Stoller v. Funk et al
Filing
138
ORDER granting in part 127 Plaintiffs Motion to Compel Discovery of Defendants Communications with Express Services, Inc.; denying 128 Defendant Fellingers Motion to Compel Return of Inadvertently Produced Documents. Signed by Honorable Robin J. Cauthron on 10/1/13. (lg)
IN THE UNITED STATES DISTRICT COURT FOR THE
WESTERN DISTRICT OF OKLAHOMA
WILLIAM H. STOLLER, an individual
and trustee of the William H. Stoller
Trust, for himself and derivatively on
behalf of Express Services, Inc., a
nominal defendant,
)
)
)
)
)
)
Plaintiff,
)
)
vs.
)
)
ROBERT A. FUNK, an individual and
)
trustee of the Robert A. Funk Trust,
)
the ROBERT A. FUNK TRUST,
)
ROBERT E. FELLINGER, and
)
JERI CRAIG, individuals, and EXPRESS )
SERVICES, INC., a Colorado corporation, )
nominal defendant,
)
)
Defendants.
)
No. CIV-11-1144-C
MEMORANDUM OPINION AND ORDER
Plaintiff brought the present action seeking to recover damages from Defendants on
behalf of Express Services, Inc. (“ESI”), arising out of his claim that Defendant directors
breached their fiduciary duties owed to ESI and thereby wasted ESI’s corporate assets.
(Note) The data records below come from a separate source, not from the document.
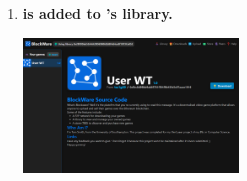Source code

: \begin{enumerate}[itemsep=2.5pt]
  \item \textbf{ is added to 's library.}
  
  \includegraphics[width=0.45\textwidth]{assets/images/user-walkthrough/1/library-entry.png}
\end{enumerate}
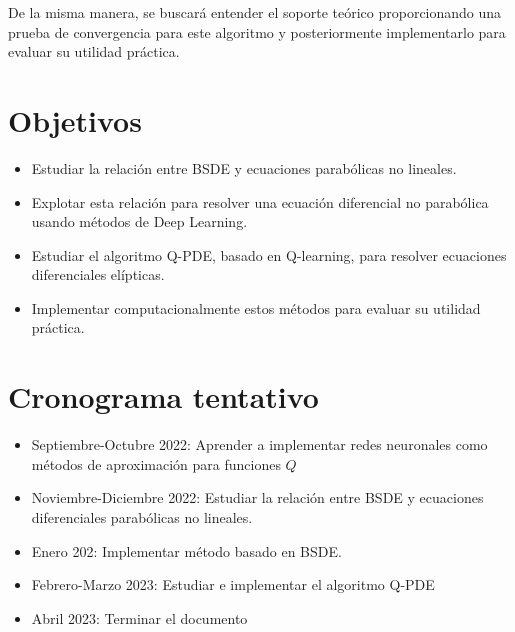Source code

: \documentclass[a4paper,11pt]{scrartcl}
\begin{document}
	De la misma manera, se buscará entender el soporte teórico proporcionando una prueba de convergencia para este algoritmo y posteriormente implementarlo para evaluar su utilidad práctica.
	\section{Objetivos}
	\begin{itemize}
		\item Estudiar la relación entre BSDE y ecuaciones parabólicas no lineales.
		\item Explotar esta relación para resolver una ecuación diferencial no parabólica usando métodos de Deep Learning.
		\item Estudiar el algoritmo Q-PDE, basado en Q-learning, para resolver ecuaciones diferenciales elípticas.
		\item Implementar computacionalmente estos métodos para evaluar su utilidad práctica. 
	\end{itemize}
	\section{Cronograma tentativo}
	\begin{itemize}
		\item Septiembre-Octubre 2022: Aprender a implementar redes neuronales como métodos de aproximación para funciones $Q$
		\item Noviembre-Diciembre 2022: Estudiar la relación entre BSDE y ecuaciones diferenciales parabólicas no lineales.
		\item Enero 202: Implementar método basado en BSDE.
		\item Febrero-Marzo 2023: Estudiar e implementar el algoritmo Q-PDE 
		\item Abril 2023: Terminar el documento
	\end{itemize}
	\nocite{*}
	
	
	
\end{document}

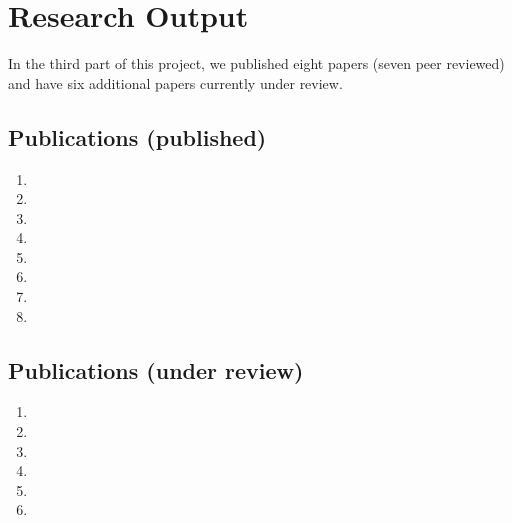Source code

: \documentclass[11pt, manuscript,\review anonymous]{acmart}
\begin{document}
\section{Research Output}

In the third part of this project, we published eight papers (seven peer
reviewed) and have six additional papers currently under review.

\subsection{Publications (published)}
\begin{enumerate}
	\item {}
	\item {}
	\item {}
	\item {}
	\item {}
	\item {}
	\item {}
	\item {}
\end{enumerate}
\subsection{Publications (under review)}
\begin{enumerate}
	\item {}
	\item {}
	\item {}
	\item {}
	\item {}
	\item {}
\end{enumerate}


\end{document}
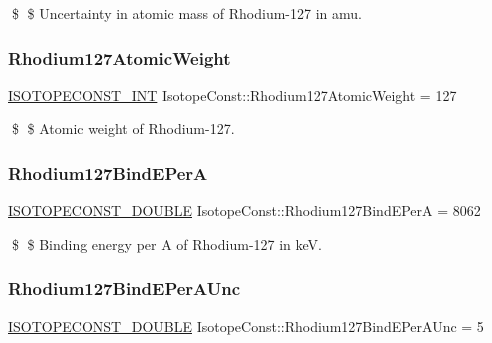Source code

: \$ \$ Uncertainty in atomic mass of Rhodium-\/127 in amu. \mbox{\label{group___isotope_const-_rhodium-_rh127_ga9309c2eec67401cfbd3e9166f7a1125f}} 
\subsubsection{\texorpdfstring{Rhodium127\+Atomic\+Weight}{Rhodium127AtomicWeight}}
{\footnotesize\ttfamily \mbox{\hyperlink{group___isotope_const-_macros_ga5f18360b3e99483a35c32d789e62621c}{I\+S\+O\+T\+O\+P\+E\+C\+O\+N\+S\+T\+\_\+\+I\+NT}} Isotope\+Const\+::\+Rhodium127\+Atomic\+Weight = 127}

\$ \$ Atomic weight of Rhodium-\/127. \mbox{\label{group___isotope_const-_rhodium-_rh127_gabd158875c72a47ea8f563fd0fffaab51}} 
\subsubsection{\texorpdfstring{Rhodium127\+Bind\+E\+PerA}{Rhodium127BindEPerA}}
{\footnotesize\ttfamily \mbox{\hyperlink{group___isotope_const-_macros_ga8f45a7272ce02c0b4c65c44636ed719a}{I\+S\+O\+T\+O\+P\+E\+C\+O\+N\+S\+T\+\_\+\+D\+O\+U\+B\+LE}} Isotope\+Const\+::\+Rhodium127\+Bind\+E\+PerA = 8062}

\$ \$ Binding energy per A of Rhodium-\/127 in keV. \mbox{\label{group___isotope_const-_rhodium-_rh127_gafbef107669e2116a234f469b1490f0cf}} 
\subsubsection{\texorpdfstring{Rhodium127\+Bind\+E\+Per\+A\+Unc}{Rhodium127BindEPerAUnc}}
{\footnotesize\ttfamily \mbox{\hyperlink{group___isotope_const-_macros_ga8f45a7272ce02c0b4c65c44636ed719a}{I\+S\+O\+T\+O\+P\+E\+C\+O\+N\+S\+T\+\_\+\+D\+O\+U\+B\+LE}} Isotope\+Const\+::\+Rhodium127\+Bind\+E\+Per\+A\+Unc = 5}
During the course of discovery in this matter, documents which Defendant Fellinger
(hereafter “Defendant”) had sent to ESI’s chief financial officer, Tony Bostwick, were
produced to Plaintiff. Defendant argues that that production was improper and that Plaintiff
should be required to return the documents to Defendant. Defendant also wants Plaintiff
prohibited from using or considering the information in those documents in any other manner
in this case. Defendant argues the documents are subject to the attorney-client privilege
and/or the work-product doctrine and therefore were not subject to discovery by Plaintiff.
Plaintiff argues that, even if the documents were at one time subject to attorney-client
privilege and/or work-product protection, either protection was lost when the documents
were produced to a third party. Thus, Plaintiff argues, any privilege or protection was lost
and the documents are now subject to discovery.
A. Scope of Protection
To resolve the dispute, the Court must first determine if the documents are covered
by the attorney-client privilege and/or the work-product doctrine, which are, of course, two
distinct doctrines. The attorney-client privilege governs communications between an
attorney and his client and can cover third parties whose communications are necessary to
further the attorney’s representation of the client. See 12 Okla. Stat. § 2502.1 The workproduct doctrine protects any document prepared by an attorney in anticipation of litigation.
See generally Hickman v. Taylor, 329 U.S. 495, 511 (1947). Generally speaking, materials
that contain the impressions, conclusions, or theories of counsel constitute work product. As
the party asserting protection from either attorney-client privilege or work-product doctrine,
Defendant bears the burden of establishing the materials are covered by the protection from
discovery. In re Grand Jury Subpoena, 697 F.2d 277, 279 (10th Cir. 1983).
B. Challenged Documents
1
Plaintiff’s claims against Defendants are premised on Oklahoma law, which
therefore provides the scope of attorney-client privilege. See Fed. R. Evid. 501.
2
The parties have provided the documents in question for the Court’s consideration and
after review, the Court finds that the following documents are subject to the work-product
doctrine and/or the attorney-client privilege.
ESI 0869799-0869802
ESI 0869876-086979
ESI 0859624
ESI 0869777-0869778
ESI 0869536
ESI 0869601
ESI 963368
ESI 963369
Each of these documents contains information which was a communication from counsel to
his client and/or contained the thoughts, impressions, and strategies of the attorney for the
benefit of the client and in furtherance of the representation of the client.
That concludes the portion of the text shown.